Mother was incredibly generous, awkward, tolerant, volatile, determined, intolerant, rebellious, tough, conformist and above all inconsistent.  When I was writing about Holy Water a few days ago I remembered this story.  I checked with my brother and it is entirely consistent with mother's character and as far as we can tell it's true, but it was in the late seventies and looking at Google maps I'm not sure how it was possible. 

Please don't judge mother, and please don't judge me.  It's complicated.  Mother's four grandparents did not share religious backgrounds.  One was Church of Wales, one was Catholic, one was a low Church Bible thumper and one was a medium.  Mother generally didn't approve of spiritualists but had quite strong second sight when she chose to use it and good instincts.  She was quite fierce condemning Catholics and especially grumbled about birth control but she was grandchild number 46 in a large and sprawling family.  However, while she was grumbling about Catholicism, her best friend was Catholic.  Mother had a large divide between the general and the particular.  She may grumble about general Catholic stuff but she was pretty respectful of individuals. 

Mother had an elderly friend who was a devout Catholic.  When she heard that mother was thinking of taking me and my brothers out for a trip to Holywell in North Wales the friend asked mother if it was possible to bring back some Holy Water from St Winefride's Well.  Now, in general mother would mutter darkly about superstition and idolatry but this was for someone she liked so of course she was willing to go to St Winefride's Well. 

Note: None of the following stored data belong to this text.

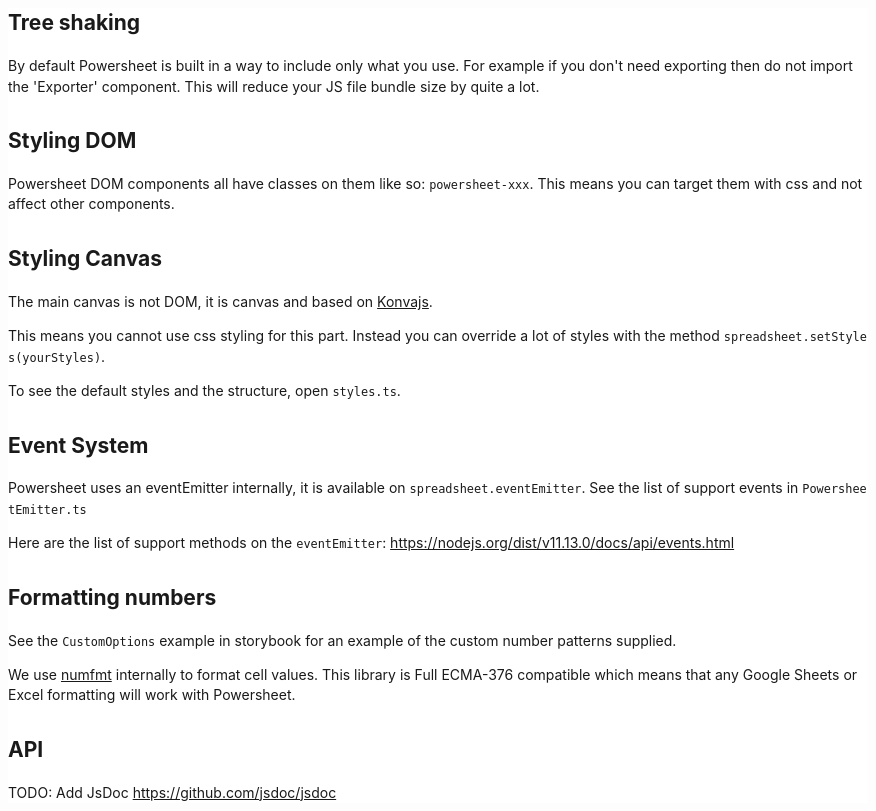 ## Tree shaking
By default Powersheet is built in a way to include only what you use. For example if you don't need exporting then do not import the 'Exporter' component. This will reduce your JS file bundle size by quite a lot.

## Styling DOM
Powersheet DOM components all have classes on them like so: `powersheet-xxx`. This means you can target them with css and not affect other components.

## Styling Canvas
The main canvas is not DOM, it is canvas and based on [Konvajs](https://github.com/konvajs/konva).

This means you cannot use css styling for this part. Instead you can override a lot of styles with the method `spreadsheet.setStyles(yourStyles)`.

To see the default styles and the structure, open `styles.ts`.

## Event System
Powersheet uses an eventEmitter internally, it is available on `spreadsheet.eventEmitter`. See the list of support events in `PowersheetEmitter.ts`

Here are the list of support methods on the `eventEmitter`:
https://nodejs.org/dist/v11.13.0/docs/api/events.html

## Formatting numbers
See the `CustomOptions` example in storybook for an example of the custom number patterns supplied.

We use [numfmt](https://github.com/borgar/numfmt) internally to format cell values. This library is Full ECMA-376 compatible which means that any Google Sheets or Excel formatting will work with Powersheet.

## API

TODO: Add JsDoc https://github.com/jsdoc/jsdoc
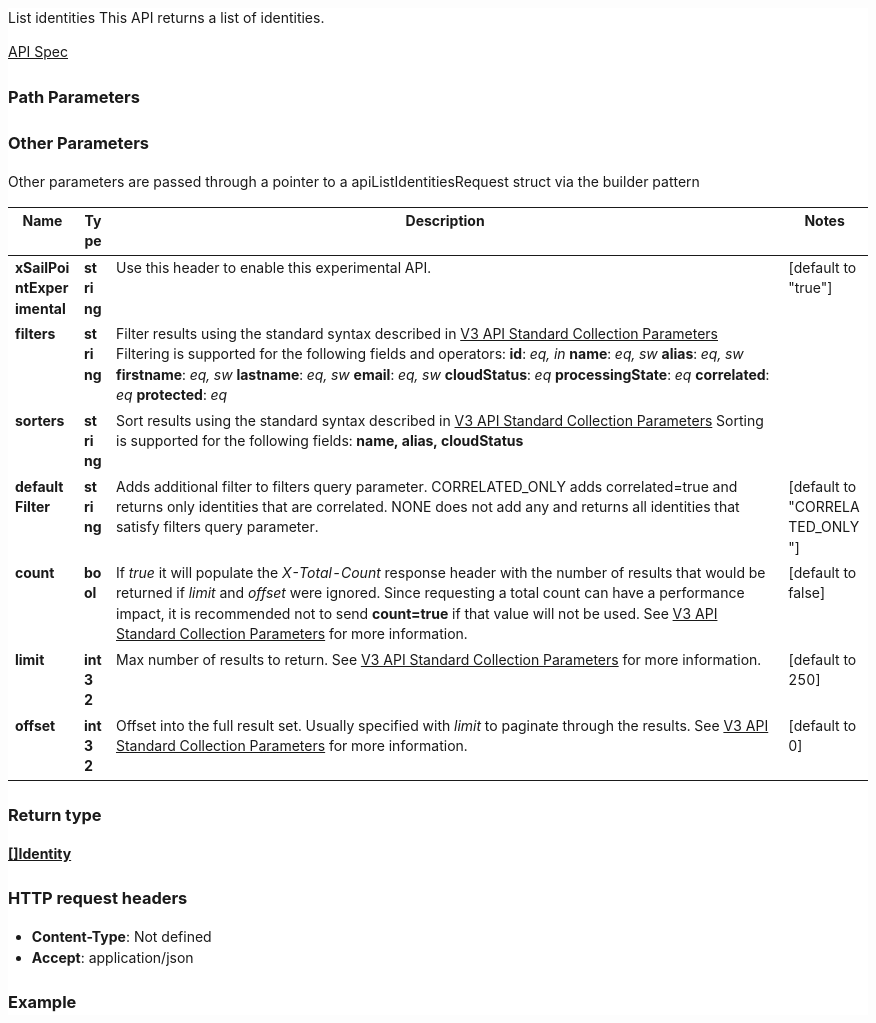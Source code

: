 List identities
This API returns a list of identities.

[API Spec](https://developer.sailpoint.com/docs/api/v2024/list-identities)

### Path Parameters



### Other Parameters

Other parameters are passed through a pointer to a apiListIdentitiesRequest struct via the builder pattern


Name | Type | Description  | Notes
------------- | ------------- | ------------- | -------------
 **xSailPointExperimental** | **string** | Use this header to enable this experimental API. | [default to &quot;true&quot;]
 **filters** | **string** | Filter results using the standard syntax described in [V3 API Standard Collection Parameters](https://developer.sailpoint.com/idn/api/standard-collection-parameters#filtering-results)  Filtering is supported for the following fields and operators:  **id**: *eq, in*  **name**: *eq, sw*  **alias**: *eq, sw*  **firstname**: *eq, sw*  **lastname**: *eq, sw*  **email**: *eq, sw*  **cloudStatus**: *eq*  **processingState**: *eq*  **correlated**: *eq*  **protected**: *eq* | 
 **sorters** | **string** | Sort results using the standard syntax described in [V3 API Standard Collection Parameters](https://developer.sailpoint.com/idn/api/standard-collection-parameters#sorting-results)  Sorting is supported for the following fields: **name, alias, cloudStatus** | 
 **defaultFilter** | **string** | Adds additional filter to filters query parameter.  CORRELATED_ONLY adds correlated&#x3D;true and returns only identities that are correlated.  NONE does not add any and returns all identities that satisfy filters query parameter. | [default to &quot;CORRELATED_ONLY&quot;]
 **count** | **bool** | If *true* it will populate the *X-Total-Count* response header with the number of results that would be returned if *limit* and *offset* were ignored.  Since requesting a total count can have a performance impact, it is recommended not to send **count&#x3D;true** if that value will not be used.  See [V3 API Standard Collection Parameters](https://developer.sailpoint.com/idn/api/standard-collection-parameters) for more information. | [default to false]
 **limit** | **int32** | Max number of results to return. See [V3 API Standard Collection Parameters](https://developer.sailpoint.com/idn/api/standard-collection-parameters) for more information. | [default to 250]
 **offset** | **int32** | Offset into the full result set. Usually specified with *limit* to paginate through the results. See [V3 API Standard Collection Parameters](https://developer.sailpoint.com/idn/api/standard-collection-parameters) for more information. | [default to 0]

### Return type

[**[]Identity**](../models/identity)

### HTTP request headers

- **Content-Type**: Not defined
- **Accept**: application/json

### Example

We took the bus out.  I remember it as being a lovely, sunny summer's day but not too hot.  The bus was a rambling local bus service that went from Chester (though it could have gone from Wrexham) and stopped at every stile.  We had a little walk around Holywell and then approached the church.  I remember that the church was down some country lanes and not very well marked, but I could be mistaken, as it would have been 1980 at the latest.  However I think mother was feeling awkward by the time we got to the door.  She decided that the children should wait outside while she braved the dangers of an unfamiliar denomination.  The person on the door, I think it was a gentleman and I seem to remember that they were very nice, wouldn't let mother in unless she covered her head, a very reasonable request for a Catholic shrine at the time. 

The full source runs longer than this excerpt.